(Stored data)
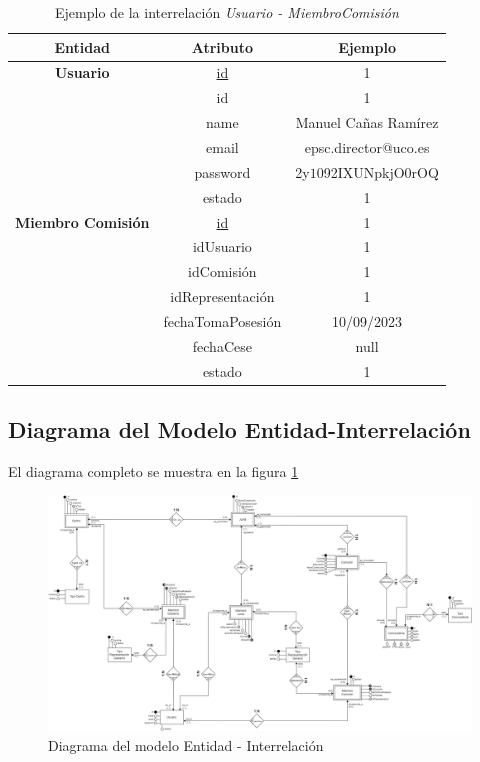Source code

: \begin{itemize}
    \begin{table}[H]
    \centering
        \begin{tabular}{ | c | c | c |  }
             \hline
                 \textbf{Entidad} & \textbf{Atributo} & \textbf{Ejemplo}\\       
             \hline
                 \textbf{Usuario}  & \underline{id} & 1\\
                  & id & 1\\
                  & name & Manuel Cañas Ramírez\\
                  & email & epsc.director@uco.es\\
                  & password & 2y$10$92IXUNpkjO0rOQ\\
                  & estado & 1\\
              \hline
                  \textbf{Miembro Comisión}  & \underline{id} & 1\\
                  & idUsuario & 1\\
                  & idComisión & 1\\
                  & idRepresentación & 1\\
                  & fechaTomaPosesión & 10/09/2023\\
                  & fechaCese & null\\
                  & estado & 1\\
        \end{tabular}
        \caption{Ejemplo de la interrelación \textit{Usuario - MiembroComisión}}
        \label{table:I-Usu-MiCom}
    \end{table}
\end{itemize}

\begin{landscape}
\section{Diagrama del Modelo Entidad-Interrelación}\label{sec:diagrama-E-R}
El diagrama completo se muestra en la figura \ref{fig:EER_v5}
\begin{figure}[H]
    \centering
    \includegraphics[scale=0.35]{img/diagramas/EER/EER_v5.png}
    \caption{Diagrama del modelo Entidad - Interrelación}
    \label{fig:EER_v5}
\end{figure}
\end{landscape}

# TASK BRIEF
Copy word for word each line of the data above, from the first through the one containing "email & epsc.director@uco.es\\", and include no pictures.

# RESPONSE TO THE EXERCISE
Source code

: \begin{itemize}
    \begin{table}[H]
    \centering
        \begin{tabular}{ | c | c | c |  }
             \hline
                 \textbf{Entidad} & \textbf{Atributo} & \textbf{Ejemplo}\\       
             \hline
                 \textbf{Usuario}  & \underline{id} & 1\\
                  & id & 1\\
                  & name & Manuel Cañas Ramírez\\
                  & email & epsc.director@uco.es\\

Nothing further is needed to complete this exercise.